README.md · tianzhechu/Book-QA-Chat at main

metadata

title: Book QA Chat
emoji: 💬
colorFrom: yellow
colorTo: purple
sdk: gradio
sdk_version: 5.0.1
app_file: app.py
pinned: false

An example chatbot using Gradio, huggingface_hub, and the Hugging Face Inference API.

Local Transformers mode with alternate tokenizer

If the target model repository does not include a tokenizer, you can instruct the app to run locally with transformers and use a tokenizer from another repository.

Environment variables:

MODEL_ID (optional): model repo to load. Defaults to tianzhechu/BookQA-7B-Instruct.
TOKENIZER_ID (optional): tokenizer repo to use locally (e.g., a base model's tokenizer). When set, the app switches to a local transformers backend and streams tokens from your machine.
USE_LOCAL_TRANSFORMERS (optional): set to 1 to force local mode even without TOKENIZER_ID.

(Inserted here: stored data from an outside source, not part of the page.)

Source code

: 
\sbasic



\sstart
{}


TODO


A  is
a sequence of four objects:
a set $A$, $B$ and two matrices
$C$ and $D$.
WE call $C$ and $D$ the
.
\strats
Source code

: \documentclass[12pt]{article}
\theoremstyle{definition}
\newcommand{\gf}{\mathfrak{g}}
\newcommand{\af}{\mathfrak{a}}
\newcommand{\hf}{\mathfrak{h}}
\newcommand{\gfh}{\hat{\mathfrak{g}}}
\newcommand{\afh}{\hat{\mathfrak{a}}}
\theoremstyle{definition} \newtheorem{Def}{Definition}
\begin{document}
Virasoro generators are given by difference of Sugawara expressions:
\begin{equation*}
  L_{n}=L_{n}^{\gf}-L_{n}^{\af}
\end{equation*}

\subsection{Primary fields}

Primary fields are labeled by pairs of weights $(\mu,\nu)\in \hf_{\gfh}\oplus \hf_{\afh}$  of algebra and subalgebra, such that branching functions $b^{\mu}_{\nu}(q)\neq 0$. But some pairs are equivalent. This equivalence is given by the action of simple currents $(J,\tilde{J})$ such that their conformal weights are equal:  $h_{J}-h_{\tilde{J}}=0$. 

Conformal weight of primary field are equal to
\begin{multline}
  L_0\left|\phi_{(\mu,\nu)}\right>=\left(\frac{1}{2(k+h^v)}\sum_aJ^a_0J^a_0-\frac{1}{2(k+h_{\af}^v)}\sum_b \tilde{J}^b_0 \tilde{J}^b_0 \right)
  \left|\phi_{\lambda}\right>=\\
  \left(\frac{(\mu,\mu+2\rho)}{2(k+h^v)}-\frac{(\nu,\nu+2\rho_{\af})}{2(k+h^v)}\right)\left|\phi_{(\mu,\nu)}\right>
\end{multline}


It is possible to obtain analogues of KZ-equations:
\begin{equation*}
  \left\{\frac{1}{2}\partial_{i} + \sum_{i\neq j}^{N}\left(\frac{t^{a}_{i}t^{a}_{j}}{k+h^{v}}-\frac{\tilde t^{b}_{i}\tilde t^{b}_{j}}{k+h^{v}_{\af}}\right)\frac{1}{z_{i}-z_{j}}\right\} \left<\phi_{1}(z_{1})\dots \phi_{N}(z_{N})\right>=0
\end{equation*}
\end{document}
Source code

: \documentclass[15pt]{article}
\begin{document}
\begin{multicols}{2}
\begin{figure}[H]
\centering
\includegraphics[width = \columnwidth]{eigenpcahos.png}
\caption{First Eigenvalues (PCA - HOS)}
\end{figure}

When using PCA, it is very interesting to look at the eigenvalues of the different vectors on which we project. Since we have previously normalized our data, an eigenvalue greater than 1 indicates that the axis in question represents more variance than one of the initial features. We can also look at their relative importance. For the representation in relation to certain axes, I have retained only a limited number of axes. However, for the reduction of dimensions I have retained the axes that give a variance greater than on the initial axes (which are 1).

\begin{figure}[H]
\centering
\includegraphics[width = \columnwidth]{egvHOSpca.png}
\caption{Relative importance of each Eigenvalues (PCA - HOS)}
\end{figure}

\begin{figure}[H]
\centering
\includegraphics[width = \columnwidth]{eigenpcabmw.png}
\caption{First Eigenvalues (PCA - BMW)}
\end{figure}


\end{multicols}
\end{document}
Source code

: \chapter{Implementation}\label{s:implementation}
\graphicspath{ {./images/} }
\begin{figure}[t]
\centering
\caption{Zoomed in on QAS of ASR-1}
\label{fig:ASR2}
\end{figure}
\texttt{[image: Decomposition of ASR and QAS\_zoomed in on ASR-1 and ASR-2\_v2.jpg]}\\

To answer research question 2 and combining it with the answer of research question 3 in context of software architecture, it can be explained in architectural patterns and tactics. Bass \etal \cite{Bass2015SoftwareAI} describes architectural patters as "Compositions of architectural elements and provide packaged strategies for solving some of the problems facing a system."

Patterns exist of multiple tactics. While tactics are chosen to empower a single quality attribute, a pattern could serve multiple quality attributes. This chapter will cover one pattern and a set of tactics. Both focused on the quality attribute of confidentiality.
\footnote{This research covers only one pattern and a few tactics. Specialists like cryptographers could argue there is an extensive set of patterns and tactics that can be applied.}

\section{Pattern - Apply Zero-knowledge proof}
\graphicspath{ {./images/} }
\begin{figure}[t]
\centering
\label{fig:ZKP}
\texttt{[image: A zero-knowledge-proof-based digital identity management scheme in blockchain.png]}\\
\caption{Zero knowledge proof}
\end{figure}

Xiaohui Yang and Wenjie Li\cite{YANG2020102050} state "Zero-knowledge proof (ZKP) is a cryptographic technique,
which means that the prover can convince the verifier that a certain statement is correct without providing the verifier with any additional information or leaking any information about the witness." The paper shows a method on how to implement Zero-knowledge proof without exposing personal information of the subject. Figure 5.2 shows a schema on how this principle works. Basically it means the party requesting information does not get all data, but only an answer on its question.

Install extra dependencies:

pip install -r requirements.txt

Run with an alternate tokenizer (example):

export MODEL_ID=tianzhechu/BookQA-7B-Instruct
export TOKENIZER_ID=TheBaseModel/TokenizerRepo
python app.py

Notes:

Local inference will download and load the model weights via transformers and may require significant memory.
If the tokenizer exposes a chat template, it is applied automatically. Otherwise a simple fallback template is used.
You'll need a compatible version of torch installed for your platform. If the default pip install fails, follow the official install instructions for your OS/GPU.